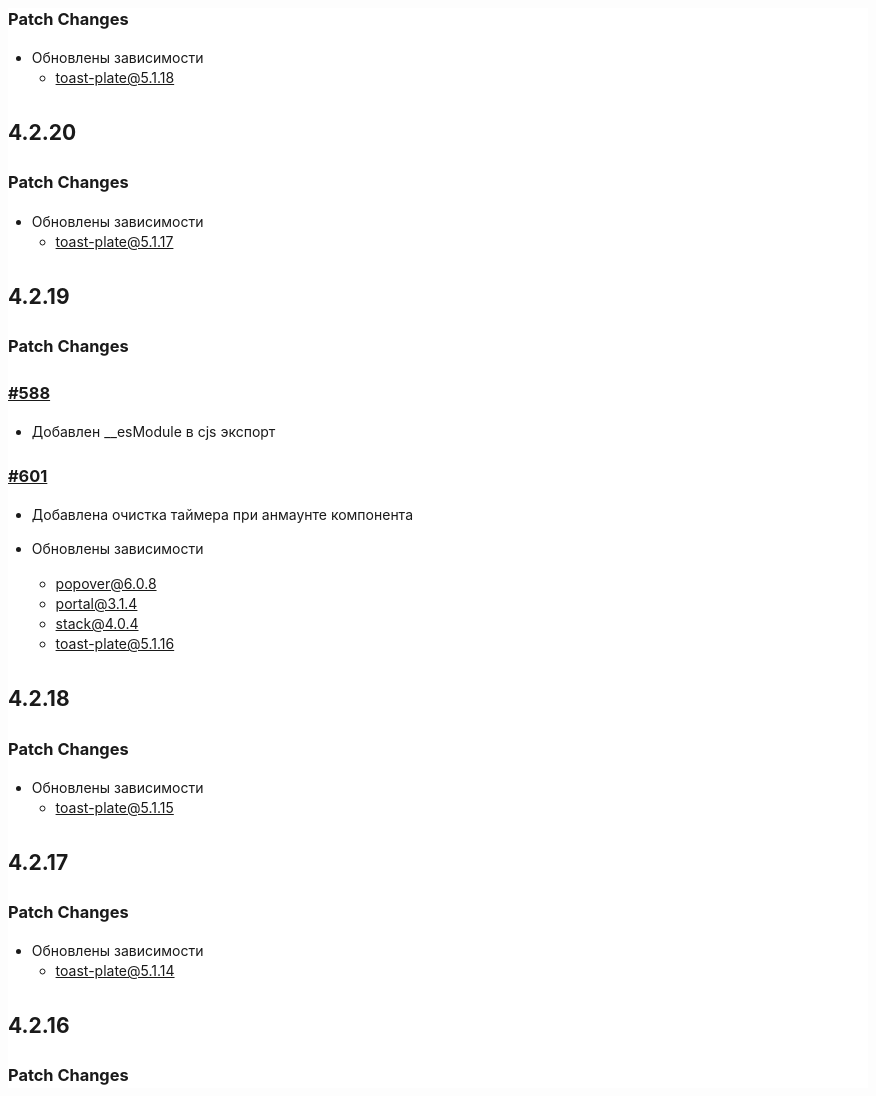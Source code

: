 ### Patch Changes

-   Обновлены зависимости
    -   toast-plate@5.1.18

## 4.2.20

### Patch Changes

-   Обновлены зависимости
    -   toast-plate@5.1.17

## 4.2.19

### Patch Changes

### [#588](https://github.com/core-ds/core-components/pull/588)

-   Добавлен \_\_esModule в cjs экспорт

### [#601](https://github.com/core-ds/core-components/pull/601)

-   Добавлена очистка таймера при анмаунте компонента

-   Обновлены зависимости
    -   popover@6.0.8
    -   portal@3.1.4
    -   stack@4.0.4
    -   toast-plate@5.1.16

## 4.2.18

### Patch Changes

-   Обновлены зависимости
    -   toast-plate@5.1.15

## 4.2.17

### Patch Changes

-   Обновлены зависимости
    -   toast-plate@5.1.14

## 4.2.16

### Patch Changes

___

A single number is the whole answer: how many lines in the entries hold the word "https".

(Answer section) 2